Nested
Definition. A sequence of sets $\{ I_n \}_{n=1}^\infty$ is said to be nested if $I_n \supset I_{n+1}, \forall n \in \mathbb{N}$.
Nested Interval Theorem
Theorem. If $\{ [a_n, b_n] \}_{n=1}^\infty$ is a nested sequence of intervals, then
(i) $\bigcap_{n=1}^\infty [a_n, b_n] \neq \emptyset$.

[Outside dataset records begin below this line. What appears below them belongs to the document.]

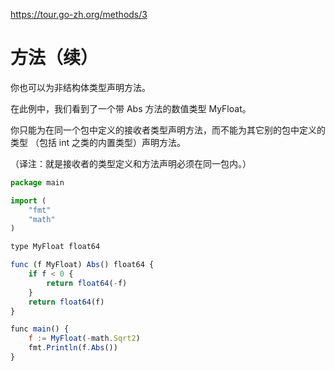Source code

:https://tour.go-zh.org/methods/3

# 方法（续）
你也可以为非结构体类型声明方法。

在此例中，我们看到了一个带 Abs 方法的数值类型 MyFloat。

你只能为在同一个包中定义的接收者类型声明方法，而不能为其它别的包中定义的类型 （包括 int 之类的内置类型）声明方法。

（译注：就是接收者的类型定义和方法声明必须在同一包内。）

```js
package main

import (
	"fmt"
	"math"
)

type MyFloat float64

func (f MyFloat) Abs() float64 {
	if f < 0 {
		return float64(-f)
	}
	return float64(f)
}

func main() {
	f := MyFloat(-math.Sqrt2)
	fmt.Println(f.Abs())
}
```
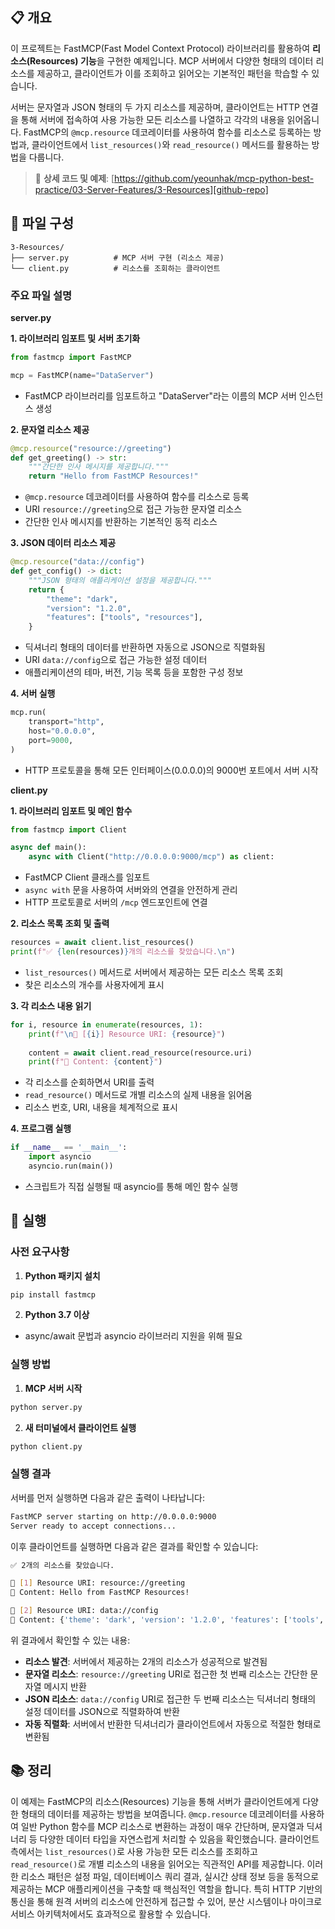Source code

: ## 📋 개요

이 프로젝트는 FastMCP(Fast Model Context Protocol) 라이브러리를 활용하여 **리소스(Resources) 기능**을 구현한 예제입니다. MCP 서버에서 다양한 형태의 데이터 리소스를 제공하고, 클라이언트가 이를 조회하고 읽어오는 기본적인 패턴을 학습할 수 있습니다. 

서버는 문자열과 JSON 형태의 두 가지 리소스를 제공하며, 클라이언트는 HTTP 연결을 통해 서버에 접속하여 사용 가능한 모든 리소스를 나열하고 각각의 내용을 읽어옵니다. FastMCP의 `@mcp.resource` 데코레이터를 사용하여 함수를 리소스로 등록하는 방법과, 클라이언트에서 `list_resources()`와 `read_resource()` 메서드를 활용하는 방법을 다룹니다.

> 🔗 **상세 코드 및 예제**: [https://github.com/yeounhak/mcp-python-best-practice/03-Server-Features/3-Resources][github-repo]

[github-repo]: https://github.com/yeounhak/mcp-python-best-practice/03-Server-Features/3-Resources

## 📁 파일 구성

```
3-Resources/
├── server.py          # MCP 서버 구현 (리소스 제공)
└── client.py          # 리소스를 조회하는 클라이언트
```

### 주요 파일 설명

**server.py**

**1. 라이브러리 임포트 및 서버 초기화**
```python
from fastmcp import FastMCP

mcp = FastMCP(name="DataServer")
```
- FastMCP 라이브러리를 임포트하고 "DataServer"라는 이름의 MCP 서버 인스턴스 생성

**2. 문자열 리소스 제공**
```python
@mcp.resource("resource://greeting")
def get_greeting() -> str:
    """간단한 인사 메시지를 제공합니다."""
    return "Hello from FastMCP Resources!"
```
- `@mcp.resource` 데코레이터를 사용하여 함수를 리소스로 등록
- URI `resource://greeting`으로 접근 가능한 문자열 리소스
- 간단한 인사 메시지를 반환하는 기본적인 동적 리소스

**3. JSON 데이터 리소스 제공**
```python
@mcp.resource("data://config")
def get_config() -> dict:
    """JSON 형태의 애플리케이션 설정을 제공합니다."""
    return {
        "theme": "dark",
        "version": "1.2.0",
        "features": ["tools", "resources"],
    }
```
- 딕셔너리 형태의 데이터를 반환하면 자동으로 JSON으로 직렬화됨
- URI `data://config`으로 접근 가능한 설정 데이터
- 애플리케이션의 테마, 버전, 기능 목록 등을 포함한 구성 정보

**4. 서버 실행**
```python
mcp.run(
    transport="http",
    host="0.0.0.0",
    port=9000,
)
```
- HTTP 프로토콜을 통해 모든 인터페이스(0.0.0.0)의 9000번 포트에서 서버 시작

**client.py**

**1. 라이브러리 임포트 및 메인 함수**
```python
from fastmcp import Client

async def main():
    async with Client("http://0.0.0.0:9000/mcp") as client:
```
- FastMCP Client 클래스를 임포트
- `async with` 문을 사용하여 서버와의 연결을 안전하게 관리
- HTTP 프로토콜로 서버의 `/mcp` 엔드포인트에 연결

**2. 리소스 목록 조회 및 출력**
```python
resources = await client.list_resources()
print(f"✅ {len(resources)}개의 리소스를 찾았습니다.\n")
```
- `list_resources()` 메서드로 서버에서 제공하는 모든 리소스 목록 조회
- 찾은 리소스의 개수를 사용자에게 표시

**3. 각 리소스 내용 읽기**
```python
for i, resource in enumerate(resources, 1):
    print(f"\n📄 [{i}] Resource URI: {resource}")
    
    content = await client.read_resource(resource.uri)
    print(f"📝 Content: {content}")
```
- 각 리소스를 순회하면서 URI를 출력
- `read_resource()` 메서드로 개별 리소스의 실제 내용을 읽어옴
- 리소스 번호, URI, 내용을 체계적으로 표시

**4. 프로그램 실행**
```python
if __name__ == '__main__':
    import asyncio
    asyncio.run(main())
```
- 스크립트가 직접 실행될 때 asyncio를 통해 메인 함수 실행

## 🚀 실행

### 사전 요구사항

1. **Python 패키지 설치**
```bash
pip install fastmcp
```

2. **Python 3.7 이상**
- async/await 문법과 asyncio 라이브러리 지원을 위해 필요

### 실행 방법

1. **MCP 서버 시작**
```bash
python server.py
```

2. **새 터미널에서 클라이언트 실행**
```bash
python client.py
```

### 실행 결과

서버를 먼저 실행하면 다음과 같은 출력이 나타납니다:

```bash
FastMCP server starting on http://0.0.0.0:9000
Server ready to accept connections...
```

이후 클라이언트를 실행하면 다음과 같은 결과를 확인할 수 있습니다:

```bash
✅ 2개의 리소스를 찾았습니다.

📄 [1] Resource URI: resource://greeting
📝 Content: Hello from FastMCP Resources!

📄 [2] Resource URI: data://config
📝 Content: {'theme': 'dark', 'version': '1.2.0', 'features': ['tools', 'resources']}
```

위 결과에서 확인할 수 있는 내용:

- **리소스 발견**: 서버에서 제공하는 2개의 리소스가 성공적으로 발견됨
- **문자열 리소스**: `resource://greeting` URI로 접근한 첫 번째 리소스는 간단한 문자열 메시지 반환
- **JSON 리소스**: `data://config` URI로 접근한 두 번째 리소스는 딕셔너리 형태의 설정 데이터를 JSON으로 직렬화하여 반환
- **자동 직렬화**: 서버에서 반환한 딕셔너리가 클라이언트에서 자동으로 적절한 형태로 변환됨

## 📚 정리

이 예제는 FastMCP의 리소스(Resources) 기능을 통해 서버가 클라이언트에게 다양한 형태의 데이터를 제공하는 방법을 보여줍니다. `@mcp.resource` 데코레이터를 사용하여 일반 Python 함수를 MCP 리소스로 변환하는 과정이 매우 간단하며, 문자열과 딕셔너리 등 다양한 데이터 타입을 자연스럽게 처리할 수 있음을 확인했습니다. 클라이언트 측에서는 `list_resources()`로 사용 가능한 모든 리소스를 조회하고 `read_resource()`로 개별 리소스의 내용을 읽어오는 직관적인 API를 제공합니다. 이러한 리소스 패턴은 설정 파일, 데이터베이스 쿼리 결과, 실시간 상태 정보 등을 동적으로 제공하는 MCP 애플리케이션을 구축할 때 핵심적인 역할을 합니다. 특히 HTTP 기반의 통신을 통해 원격 서버의 리소스에 안전하게 접근할 수 있어, 분산 시스템이나 마이크로서비스 아키텍처에서도 효과적으로 활용할 수 있습니다.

(ii) If $\lim_{n \to \infty} (b_n - a_n) = 0$, then $\bigcap_{n=1}^\infty [a_n, b_n]$ is a singleton.
Proof.
(i) Since $\{ a_n \}$ is increasing and bounded, and $\{ b_n \}$ is decreasing and bounded, $a_n \uparrow a$ and $b_n \downarrow b$ for some $a, b \in \mathbb{R}$. Since $a_n \le a \le b \le b_n, \forall n \in \mathbb{N}$, we have $$x \in [a, b] \iff x \in [a_n, b_n], \forall n \in \mathbb{N} \iff x \in \bigcap_{n=1}^\infty [a_n, b_n].$$ Thus $\bigcap_{n=1}^\infty [a_n, b_n] \neq \emptyset.$
(ii) Suppose that $\lim_{n \to \infty} (b_n - a_n) = 0$. Since $0 \le b - a \le b_n - a_n, \forall n \in \mathbb{N}$, we have $\lim_{n \to \infty} (b - a) = 0$, which implies that $a = b$, and $\bigcap_{n=1}^\infty [a_n, b_n]$ is a singleton. $\blacksquare$